- WHAT THE EXERCISE ASKS -
Take the data below and copy exactly the lines starting at the one with "- Sentiment Analysis" and finishing at the one with "- **3_cf_visualizations.ipynb** - notebook", both included.

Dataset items
☆ ☆ ☆ ☆ ☆ ☆ ☆

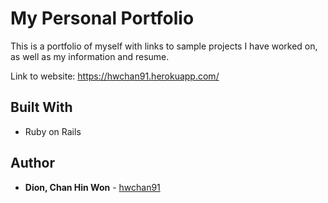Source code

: # My Personal Portfolio

This is a portfolio of myself with links to sample projects I have worked on,
as well as my information and resume.

Link to website: https://hwchan91.herokuapp.com/


## Built With

* Ruby on Rails


## Author

* **Dion, Chan Hin Won** -  [hwchan91](https://github.com/hwchan91)
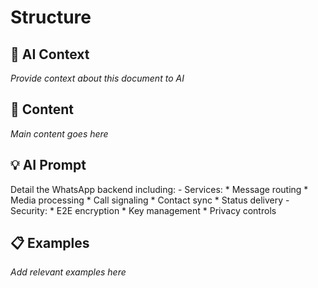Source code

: # Structure

## 🤖 AI Context

_Provide context about this document to AI_

## 📝 Content

_Main content goes here_

## 💡 AI Prompt

Detail the WhatsApp backend including:
        - Services:
          * Message routing
          * Media processing
          * Call signaling
          * Contact sync
          * Status delivery
        - Security:
          * E2E encryption
          * Key management
          * Privacy controls

## 📋 Examples

_Add relevant examples here_

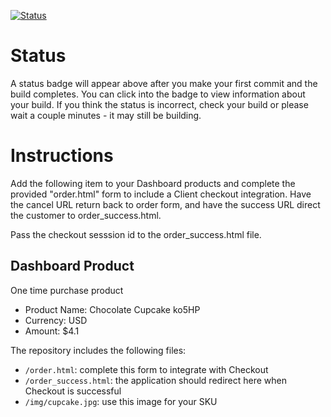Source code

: [![Status](https://img.shields.io/badge/status-SUBMITTABLE%20COMMIT:%203ff901fed1cd1d4cf6b57ebdbe2316a5376fc29e-brightgreen.svg)](https://github.com/crowdbotics-challenges/bakery_scaffold_0Vrra4c9RiqimXdQ/commit/3ff901fed1cd1d4cf6b57ebdbe2316a5376fc29e)



# Status

A status badge will appear above after you make your first commit and the build completes. You can click into the badge to view information about your build. If you think the status is incorrect, check your build or please wait a couple minutes - it may still be building.

# Instructions

Add the following item to your Dashboard products and complete the provided "order.html" form to include a Client checkout integration. Have the cancel URL return back to order form, and have the success URL direct the customer to order_success.html.

Pass the checkout sesssion id to the order_success.html file.

## Dashboard Product
One time purchase product
* Product Name: Chocolate Cupcake ko5HP
* Currency: USD
* Amount: $4.1

The repository includes the following files:
* `/order.html`: complete this form to integrate with Checkout
* `/order_success.html`: the application should redirect here when Checkout is successful
* `/img/cupcake.jpg`: use this image for your SKU
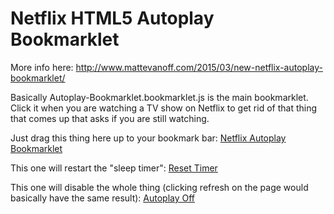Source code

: # Netflix HTML5 Autoplay Bookmarklet

More info here: <a href="http://www.mattevanoff.com/2015/03/new-netflix-autoplay-bookmarklet/">http://www.mattevanoff.com/2015/03/new-netflix-autoplay-bookmarklet/</a>

Basically Autoplay-Bookmarklet.bookmarklet.js is the main bookmarklet.  Click it when you are watching a TV show on Netflix to get rid of that thing that comes up that asks if you are still watching.

Just drag this thing here up to your bookmark bar:
<a href="javascript:(function(undefined){if(window._ME&&window._ME.autoplayer){window._ME.autoplayer.playTime=window.prompt('Autoplay already started! Updating playtime. \n How many more minutes would you like to play for?')*60*1000;if(isNaN(window._ME.autoplayer.playTime)){window.alert('That\'s not a number jackass.')}window._ME.autoplayer.startTime=new Date();return}window._ME={autoplayer:{}};window._ME.autoplayer.playTime=window.prompt('How many minutes would you like to play for?')*60*1000;if(isNaN(window._ME.autoplayer.playTime)){window.alert('That\'s not a number jackass.')}window._ME.autoplayer.startTime=new Date();var lastUpdate=new Date();window._ME.autoplayer.interval=setInterval(function(){var currentTime=new Date();if(document.getElementsByClassName('player-autoplay-interrupter').length>0&&document.getElementsByClassName('continue-playing').length>0){document.getElementsByClassName('continue-playing')[0].click()}if(document.getElementsByClassName('player-postplay-autoplay-header')&&document.getElementsByTagName('video').length===0&&document.getElementsByClassName('player-postplay-still-hover').length>0){document.getElementsByClassName('player-postplay-still-hover')[0].click()}if(window._ME.autoplayer.playTime&&currentTime-window._ME.autoplayer.startTime>window._ME.autoplayer.playTime&&document.getElementsByClassName('player-play-pause').length>0){document.getElementsByClassName('player-play-pause')[0].click();clearInterval(window._ME.autoplayer.interval);delete(window._ME)}lastUpdate=currentTime},1000)})();">Netflix Autoplay Bookmarklet</a>

This one will restart the "sleep timer":
<a href="javascript:(function(){window._ME.autoplayer.startTime=new Date()})();">Reset Timer</a>

This one will disable the whole thing (clicking refresh on the page would basically have the same result):
<a href="javascript:(function(){clearInterval(window._ME.autoplayer.interval);delete(window._ME)})();">Autoplay Off</a>
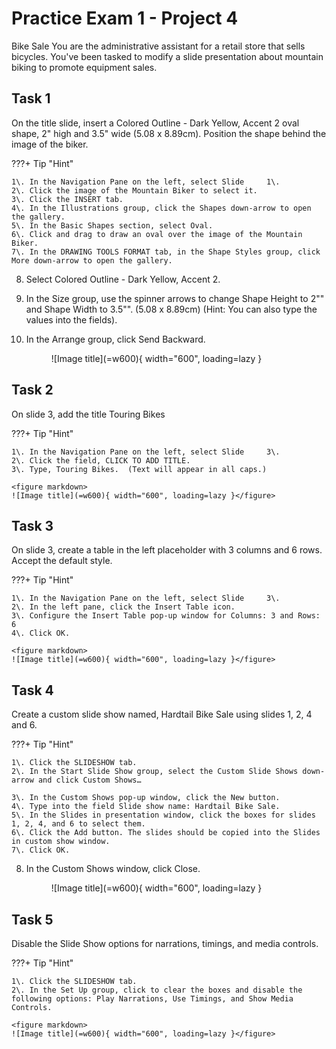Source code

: # Practice Exam 1 - Project 4

Bike Sale
You are the administrative assistant for a retail store that sells bicycles. You've been tasked to modify a slide presentation about mountain biking to promote equipment sales.  

## Task 1
 
On the title slide, insert a Colored Outline - Dark Yellow, Accent 2 oval shape, 2" high and 3.5" wide (5.08 x 8.89cm). Position the shape behind the image of the biker.  

???+ Tip "Hint"

    1\. In the Navigation Pane on the left, select Slide     1\.  
    2\. Click the image of the Mountain Biker to select it.  
    3\. Click the INSERT tab.  
    4\. In the Illustrations group, click the Shapes down-arrow to open the gallery.  
    5\. In the Basic Shapes section, select Oval.  
    6\. Click and drag to draw an oval over the image of the Mountain Biker.  
    7\. In the DRAWING TOOLS FORMAT tab, in the Shape Styles group, click More down-arrow to open the gallery.  
8. Select Colored Outline - Dark Yellow, Accent     2\.  

9. In the Size group, use the spinner arrows to change Shape Height to 2"" and Shape Width to 3.5"". (5.08 x 8.89cm)
(Hint: You can also type the values into the fields).  
10. In the Arrange group, click Send Backward.  
    
    <figure markdown>
    ![Image title](=w600){ width="600", loading=lazy }</figure>

## Task 2

On slide 3, add the title Touring Bikes

???+ Tip "Hint"

    1\. In the Navigation Pane on the left, select Slide     3\.  
    2\. Click the field, CLICK TO ADD TITLE.  
    3\. Type, Touring Bikes.  (Text will appear in all caps.)
    
    <figure markdown>
    ![Image title](=w600){ width="600", loading=lazy }</figure>

## Task 3

On slide 3, create a table in the left placeholder with 3 columns and 6 rows. Accept the default style.  

???+ Tip "Hint"

    1\. In the Navigation Pane on the left, select Slide     3\.  
    2\. In the left pane, click the Insert Table icon.  
    3\. Configure the Insert Table pop-up window for Columns: 3 and Rows: 6
    4\. Click OK.  
    
    <figure markdown>
    ![Image title](=w600){ width="600", loading=lazy }</figure>

## Task 4

Create a custom slide show named, Hardtail Bike Sale using slides 1, 2, 4 and     6\.  

???+ Tip "Hint"

    1\. Click the SLIDESHOW tab.  
    2\. In the Start Slide Show group, select the Custom Slide Shows down-arrow and click Custom Shows…

    3\. In the Custom Shows pop-up window, click the New button.  
    4\. Type into the field Slide show name: Hardtail Bike Sale.  
    5\. In the Slides in presentation window, click the boxes for slides 1, 2, 4, and 6 to select them.  
    6\. Click the Add button. The slides should be copied into the Slides in custom show window.  
    7\. Click OK.  
8. In the Custom Shows window, click Close.  
    
    <figure markdown>
    ![Image title](=w600){ width="600", loading=lazy }</figure>

## Task 5

Disable the Slide Show options for narrations, timings, and media controls.  

???+ Tip "Hint"

    1\. Click the SLIDESHOW tab.  
    2\. In the Set Up group, click to clear the boxes and disable the following options: Play Narrations, Use Timings, and Show Media Controls.  

    <figure markdown>
    ![Image title](=w600){ width="600", loading=lazy }</figure>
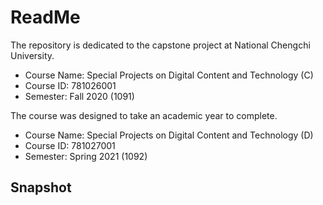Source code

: # ReadMe
The repository is dedicated to the capstone project at National Chengchi University.

* Course Name: Special Projects on Digital Content and Technology (C)
* Course ID: 781026001
* Semester: Fall 2020 (1091)

The course was designed to take an academic year to complete.

* Course Name: Special Projects on Digital Content and Technology (D)
* Course ID: 781027001
* Semester: Spring 2021 (1092)

## Snapshot
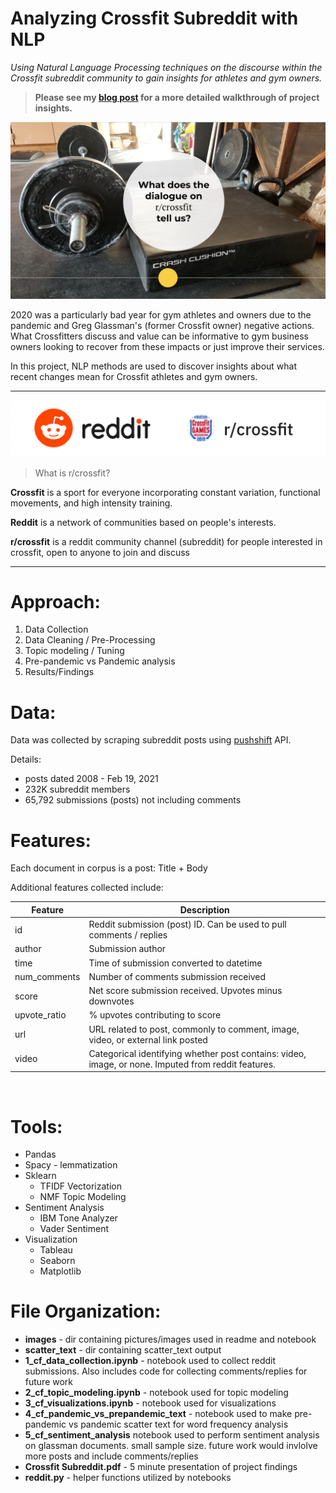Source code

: # Analyzing Crossfit Subreddit with NLP

*Using Natural Language Processing techniques on the discourse within the Crossfit subreddit community to gain insights for athletes and gym owners.*

> **Please see my [blog post](https://gretteljuarez.medium.com/analyzing-crossfit-subreddit-with-nlp-4a4e9f008518) for a more detailed walkthrough of project insights.**

![](./images/garage_gym.png)

2020 was a particularly bad year for gym athletes and owners due to the pandemic and Greg Glassman's (former Crossfit owner) negative actions. What Crossfitters discuss and value can be informative to gym business owners looking to recover from these impacts or just improve their services.

In this project, NLP methods are used to discover insights about what recent changes mean for Crossfit athletes and gym owners.

---

<div style="text-align:center"><img src="./images/rcrossfit.png" /></div>

> What is r/crossfit?

**Crossfit** is a sport for everyone incorporating constant variation, functional movements, and high intensity training.

**Reddit** is a network of communities based on people's interests.

**r/crossfit** is a reddit community channel (subreddit) for people interested in crossfit, open to anyone to join and discuss

---
# Approach:

1. Data Collection
2. Data Cleaning / Pre-Processing
4. Topic modeling / Tuning
4. Pre-pandemic vs Pandemic analysis
5. Results/Findings

# Data:

Data was collected by scraping subreddit posts using [pushshift](https://www.reddit.com/r/pushshift/comments/bcxguf/new_to_pushshift_read_this_faq/) API.

Details:
- posts dated 2008 - Feb 19, 2021
- 232K subreddit members
- 65,792 submissions (posts) not including comments

# Features:

Each document in corpus is a post: Title + Body

Additional features collected include:

| Feature | Description
| --------------- | --------------
| id | Reddit submission (post) ID. Can be used to pull comments / replies
| author | Submission author
| time | Time of submission converted to datetime
| num_comments | Number of comments submission received
| score | Net score submission received. Upvotes minus downvotes
| upvote_ratio | % upvotes contributing to score
| url | URL related to post, commonly to comment, image, video, or external link posted
| video | Categorical identifying whether post contains: video, image, or none. Imputed from reddit features.
<br/>

# Tools:

- Pandas
- Spacy - lemmatization
- Sklearn
    - TFIDF Vectorization
    - NMF Topic Modeling
- Sentiment Analysis
    - IBM Tone Analyzer
    - Vader Sentiment
- Visualization
    - Tableau
    - Seaborn
    - Matplotlib

# File Organization:
- **images** - dir containing pictures/images used in readme and notebook
- **scatter_text** - dir containing scatter_text output
- **1_cf_data_collection.ipynb** - notebook used to collect reddit submissions. Also includes code for collecting comments/replies for future work
- **2_cf_topic_modeling.ipynb** - notebook used for topic modeling
- **3_cf_visualizations.ipynb** - notebook used for visualizations
- **4_cf_pandemic_vs_prepandemic_text** - notebook used to make pre-pandemic vs pandemic scatter text for word frequency analysis
- **5_cf_sentiment_analysis** notebook used to perform sentiment analysis on glassman documents. small sample size. future work would invlolve more posts and include comments/replies
- **Crossfit Subreddit.pdf** - 5 minute presentation of project findings
- **reddit.py** - helper functions utilized by notebooks


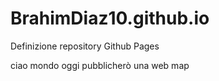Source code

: # BrahimDiaz10.github.io
Definizione repository Github Pages

ciao mondo oggi pubblicherò una web map

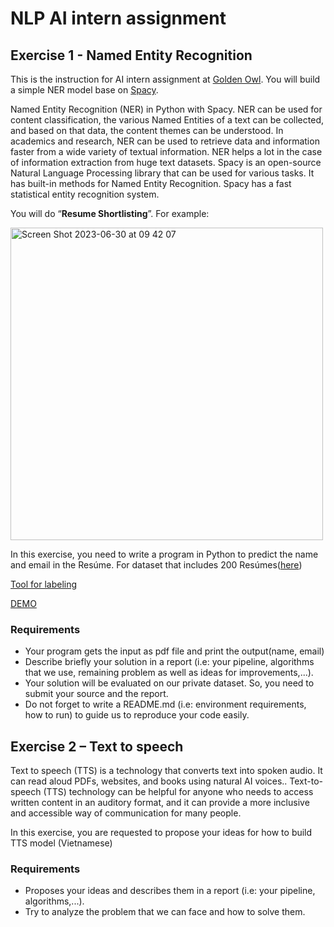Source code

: # NLP AI intern assignment
## Exercise 1 - Named Entity Recognition
This is the instruction for AI intern assignment at [Golden Owl](https://goldenowl.asia). You will build a simple NER model base on [Spacy](https://spacy.io/usage).

Named Entity Recognition (NER) in Python with Spacy. NER can be used for content classification, the various Named Entities of a text can be collected, and based on that data, the content themes can be understood. In academics and research, NER can be used to retrieve data and information faster from a wide variety of textual information. NER helps a lot in the case of information extraction from huge text datasets. Spacy is an open-source Natural Language Processing library that can be used for various tasks. It has built-in methods for Named Entity Recognition. Spacy has a fast statistical entity recognition system.

You will do “**Resume Shortlisting**”. For example:

<img width="500" alt="Screen Shot 2023-06-30 at 09 42 07" src="https://github.com/go-julian/ai-nlp-intern-assignment/assets/130023825/f6f75869-1a73-45a7-8361-e94170a8ce74">

In this exercise, you need to write a program in Python to predict the name and email in the Resúme. For dataset that includes 200 Resúmes([here](https://drive.google.com/file/d/1rM5TKOXiUpWodflVEhtm8aAgnhvVzLrf/view?usp=drive_link))

[Tool for labeling](https://tecoholic.github.io/ner-annotator)

[DEMO](https://drive.google.com/file/d/1EtMDuZfDIJqktrqvAAYDPb4Tq7EAU_BW/view?usp=sharing)

### Requirements
- Your program gets the input as pdf file and print the output(name, email)
- Describe briefly your solution in a report (i.e: your pipeline, algorithms that we use, remaining problem as well as ideas for improvements,...).
- Your solution will be evaluated on our private dataset. So, you need to submit your source and the report.
- Do not forget to write a README.md (i.e: environment requirements, how to run) to guide us to reproduce your code easily.
## Exercise 2 – Text to speech
Text to speech (TTS) is a technology that converts text into spoken audio. It can read aloud PDFs, websites, and books using natural AI voices.. Text-to-speech (TTS) technology can be helpful for anyone who needs to access written content in an auditory format, and it can provide a more inclusive and accessible way of communication for many people.

In this exercise, you are requested to propose your ideas for how to build TTS model (Vietnamese)
### Requirements
-	Proposes your ideas and describes them in a report (i.e: your pipeline, algorithms,...).
-	Try to analyze the problem that we can face and how to solve them.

☆ ☆ ☆ ☆ ☆ ☆ ☆

- SOLUTION TO THIS PROBLEM -
- Sentiment Analysis
    - IBM Tone Analyzer
    - Vader Sentiment
- Visualization
    - Tableau
    - Seaborn
    - Matplotlib

# File Organization:
- **images** - dir containing pictures/images used in readme and notebook
- **scatter_text** - dir containing scatter_text output
- **1_cf_data_collection.ipynb** - notebook used to collect reddit submissions. Also includes code for collecting comments/replies for future work
- **2_cf_topic_modeling.ipynb** - notebook used for topic modeling
- **3_cf_visualizations.ipynb** - notebook used for visualizations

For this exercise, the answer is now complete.